**Required work**
Report how many lines below include "Highlighting", giving the figure alone.

Records to process Start Marker

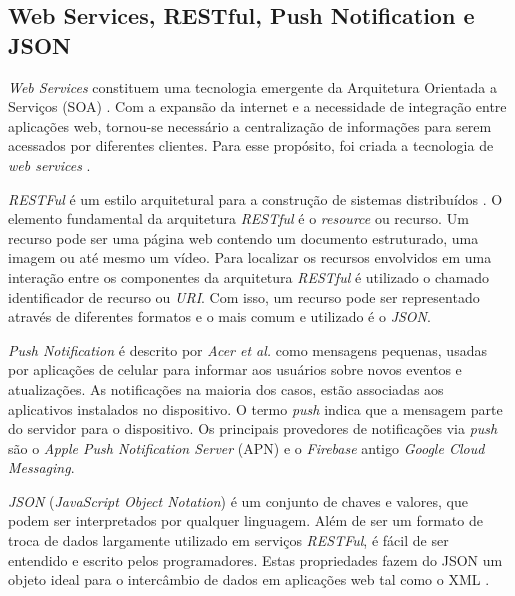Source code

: \subsection{Web Services, RESTful, Push Notification e JSON}
\textit{Web Services} constituem uma tecnologia emergente da Arquitetura Orientada a Serviços (SOA) \cite{perepletchikov}. Com a expansão da internet e a necessidade de integração entre aplicações web, tornou-se necessário a centralização de informações para serem acessados por diferentes clientes. Para esse propósito, foi criada a tecnologia de \textit{web services} \cite{ibm_research}. 

\textit{RESTFul} é um estilo arquitetural para a construção de sistemas distribuídos \cite{fielding}. O elemento fundamental da arquitetura \textit{RESTful} é o \textit{resource} ou recurso. Um recurso pode ser uma página web contendo um documento estruturado, uma imagem ou até mesmo um vídeo. Para localizar os recursos envolvidos em uma interação entre os componentes da arquitetura \textit{RESTful} é utilizado o chamado identificador de recurso ou \textit{URI}. Com isso, um recurso pode ser representado através de diferentes formatos e o mais comum e utilizado é o \textit{JSON}.


\textit{Push Notification} é descrito por \textit{Acer et al.} \cite{Acer:2015:EES:2902314.2902344} como mensagens pequenas, usadas por aplicações de celular para informar aos usuários sobre novos eventos e atualizações. As notificações na maioria dos casos, estão associadas aos aplicativos instalados no dispositivo. O termo \textit{push} indica que a mensagem parte do servidor para o dispositivo. Os principais provedores de notificações via \textit{push} são o \textit{Apple Push Notification Server} (APN) e o \textit{Firebase} antigo \textit{Google Cloud Messaging}.


\textit{JSON} (\textit{JavaScript Object Notation}) é um conjunto de chaves e valores, que podem
ser interpretados por qualquer linguagem. Além de ser um formato de troca de dados largamente utilizado em serviços \textit{RESTFul}, é fácil de ser entendido e escrito pelos programadores. Estas propriedades fazem do JSON um objeto ideal para o intercâmbio de dados em aplicações web tal como o XML \cite{jun_y_zhishu}.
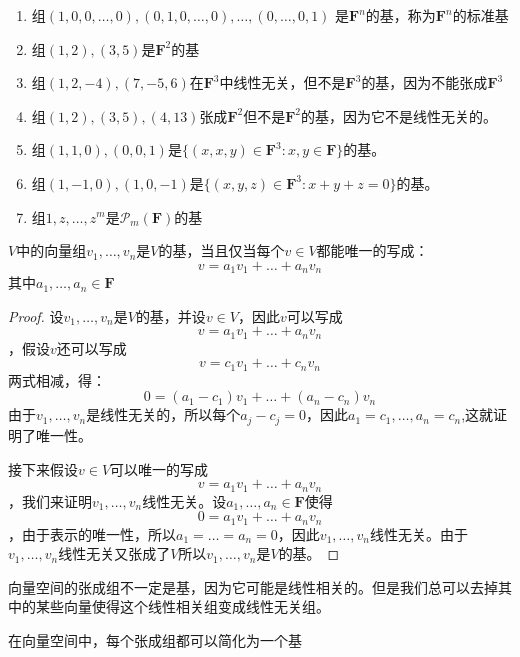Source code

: \documentclass[10pt,a4paper,UTF8]{article}
\begin{document}
\begin{instance}
\begin{enumerate}
\item 组\((1,0,0,\ldots ,0),(0,1,0,\ldots ,0),\ldots ,(0,\ldots ,0,1)\) 是\(\mathbf{F}^{n}\)的基，称为\(\mathbf{F}^{n}\)的标准基
\item 组\((1,2),(3,5)\)是\(\mathbf{F}^{2}\)的基
\item 组\((1,2,-4),(7,-5,6)\)在\(\mathbf{F}^{3}\)中线性无关，但不是\(\mathbf{F}^{3}\)的基，因为不能张成\(\mathbf{F}^{3}\)
\item 组\((1,2),(3,5),(4,13)\)张成\(\mathbf{F}^{2}\)但不是\(\mathbf{F}^{2}\)的基，因为它不是线性无关的。
\item 组\((1,1,0),(0,0,1)\)是\(\{(x,x,y)\in \mathbf{F}^{3}:x,y\in \mathbf{F}\}\)的基。
\item 组\((1,-1,0),(1,0,-1)\)是\(\{(x,y,z)\in \mathbf{F}^{3}:x + y + z = 0\}\)的基。
\item 组\(1,z,\ldots ,z^{m}\)是\(\mathcal{P}_{m}(\mathbf{F})\)的基
\end{enumerate}
\end{instance}

\begin{theorem}[基的判定准则]
\(V\)中的向量组\(v_{1},\ldots ,v_{n}\)是\(V\)的基，当且仅当每个\(v\in V\)都能唯一的写成：\[v  = a_{1}v_{1} + \ldots + a_{n}v_{n}\]其中\(a_{1},\ldots ,a_{n}\in \mathbf{F}\)
\end{theorem}
\begin{proof}
设\(v_{1},\ldots ,v_{n}\)是\(V\)的基，并设\(v\in V\)，因此\(v\)可以写成\[v  = a_{1}v_{1} + \ldots + a_{n}v_{n}\]，假设\(v\)还可以写成\[v  = c_{1}v_{1} + \ldots + c_{n}v_{n}\]两式相减，得：
\[0  = (a_{1}- c_{1})v_{1} + \ldots + (a_{n}-c_{n})v_{n}\]由于\(v_{1},\ldots ,v_{n}\)是线性无关的，所以每个\(a_{j} - c_{j}=0\)，因此\(a_{1} = c_{1},\ldots ,a_{n} = c_{n}\),这就证明了唯一性。

接下来假设\(v\in V\)可以唯一的写成\[v  = a_{1}v_{1} + \ldots + a_{n}v_{n}\] ，我们来证明\(v_{1},\ldots ,v_{n}\)线性无关。设\(a_{1},\ldots ,a_{n}\in \mathbf{F}\)使得\[0  = a_{1}v_{1} + \ldots + a_{n}v_{n}\]，由于表示的唯一性，所以\(a_{1} = \ldots  = a_{n} = 0\)，因此\(v_{1},\ldots ,v_{n}\)线性无关。由于\(v_{1},\ldots ,v_{n}\)线性无关又张成了\(V\)所以\(v_{1},\ldots ,v_{n}\)是\(V\)的基。
\end{proof}

向量空间的张成组不一定是基，因为它可能是线性相关的。但是我们总可以去掉其中的某些向量使得这个线性相关组变成线性无关组。
\begin{theorem}[张成组包含基]
在向量空间中，每个张成组都可以简化为一个基
\end{theorem}
\end{document}
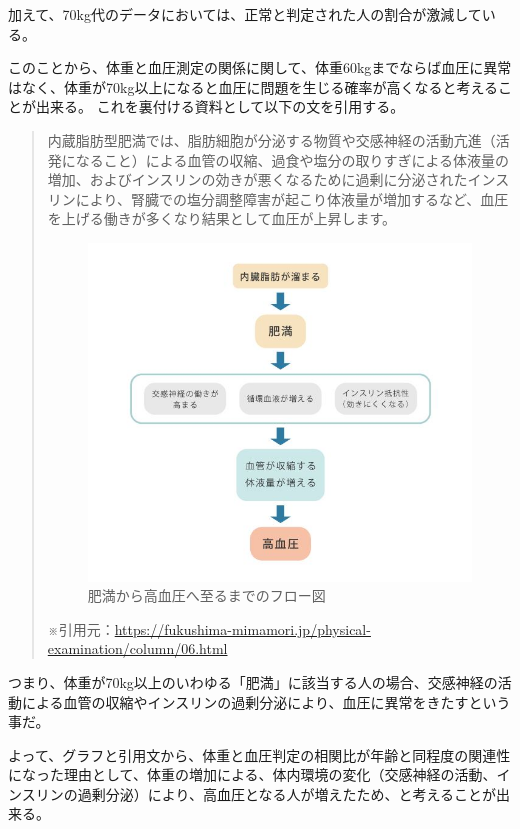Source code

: \documentclass[dvipdfmx]{jsarticle}
\begin{document}
        加えて、70kg代のデータにおいては、正常と判定された人の割合が激減している。\par 
        このことから、体重と血圧測定の関係に関して、体重60kgまでならば血圧に異常はなく、体重が70kg以上になると血圧に問題を生じる確率が高くなると考えることが出来る。
        これを裏付ける資料として以下の文を引用する。
        \begin{quote}
            内蔵脂肪型肥満では、脂肪細胞が分泌する物質や交感神経の活動亢進（活発になること）による血管の収縮、過食や塩分の取りすぎによる体液量の増加、およびインスリンの効きが悪くなるために過剰に分泌されたインスリンにより、腎臓での塩分調整障害が起こり体液量が増加するなど、血圧を上げる働きが多くなり結果として血圧が上昇します。
            \begin{figure}[H]
                \centering
                \includegraphics[scale=0.5]{images/allgender/cap2.JPG}
                \caption{肥満から高血圧へ至るまでのフロー図}
            \end{figure}
            ※引用元：\url{https://fukushima-mimamori.jp/physical-examination/column/06.html}
        \end{quote}
        つまり、体重が70kg以上のいわゆる「肥満」に該当する人の場合、交感神経の活動による血管の収縮やインスリンの過剰分泌により、血圧に異常をきたすという事だ。\par 
        よって、グラフと引用文から、体重と血圧判定の相関比が年齢と同程度の関連性になった理由として、体重の増加による、体内環境の変化（交感神経の活動、インスリンの過剰分泌）により、高血圧となる人が増えたため、と考えることが出来る。
\end{document}
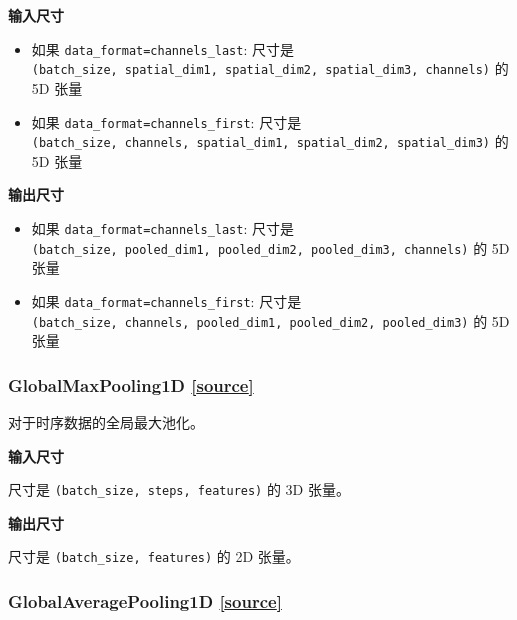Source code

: \textbf{输入尺寸}

\begin{itemize}
\tightlist
\item
  如果
  \texttt{data\_format=\textquotesingle{}channels\_last\textquotesingle{}}:
  尺寸是
  \texttt{(batch\_size,\ spatial\_dim1,\ spatial\_dim2,\ spatial\_dim3,\ channels)}
  的 5D 张量
\item
  如果
  \texttt{data\_format=\textquotesingle{}channels\_first\textquotesingle{}}:
  尺寸是
  \texttt{(batch\_size,\ channels,\ spatial\_dim1,\ spatial\_dim2,\ spatial\_dim3)}
  的 5D 张量
\end{itemize}

\textbf{输出尺寸}

\begin{itemize}
\tightlist
\item
  如果
  \texttt{data\_format=\textquotesingle{}channels\_last\textquotesingle{}}:
  尺寸是
  \texttt{(batch\_size,\ pooled\_dim1,\ pooled\_dim2,\ pooled\_dim3,\ channels)}
  的 5D 张量
\item
  如果
  \texttt{data\_format=\textquotesingle{}channels\_first\textquotesingle{}}:
  尺寸是
  \texttt{(batch\_size,\ channels,\ pooled\_dim1,\ pooled\_dim2,\ pooled\_dim3)}
  的 5D 张量
\end{itemize}




\subsubsection{GlobalMaxPooling1D {\href{https://github.com/keras-team/keras/blob/master/keras/layers/pooling.py\#L470}{{[}source{]}}}}

\begin{Shaded}
\begin{Highlighting}[]
\end{Highlighting}
\end{Shaded}

对于时序数据的全局最大池化。

\textbf{输入尺寸}

尺寸是 \texttt{(batch\_size,\ steps,\ features)} 的 3D 张量。

\textbf{输出尺寸}

尺寸是 \texttt{(batch\_size,\ features)} 的 2D 张量。




\subsubsection{GlobalAveragePooling1D {\href{https://github.com/keras-team/keras/blob/master/keras/layers/pooling.py\#L455}{{[}source{]}}}}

Records to process End Marker

**Worked solution**
2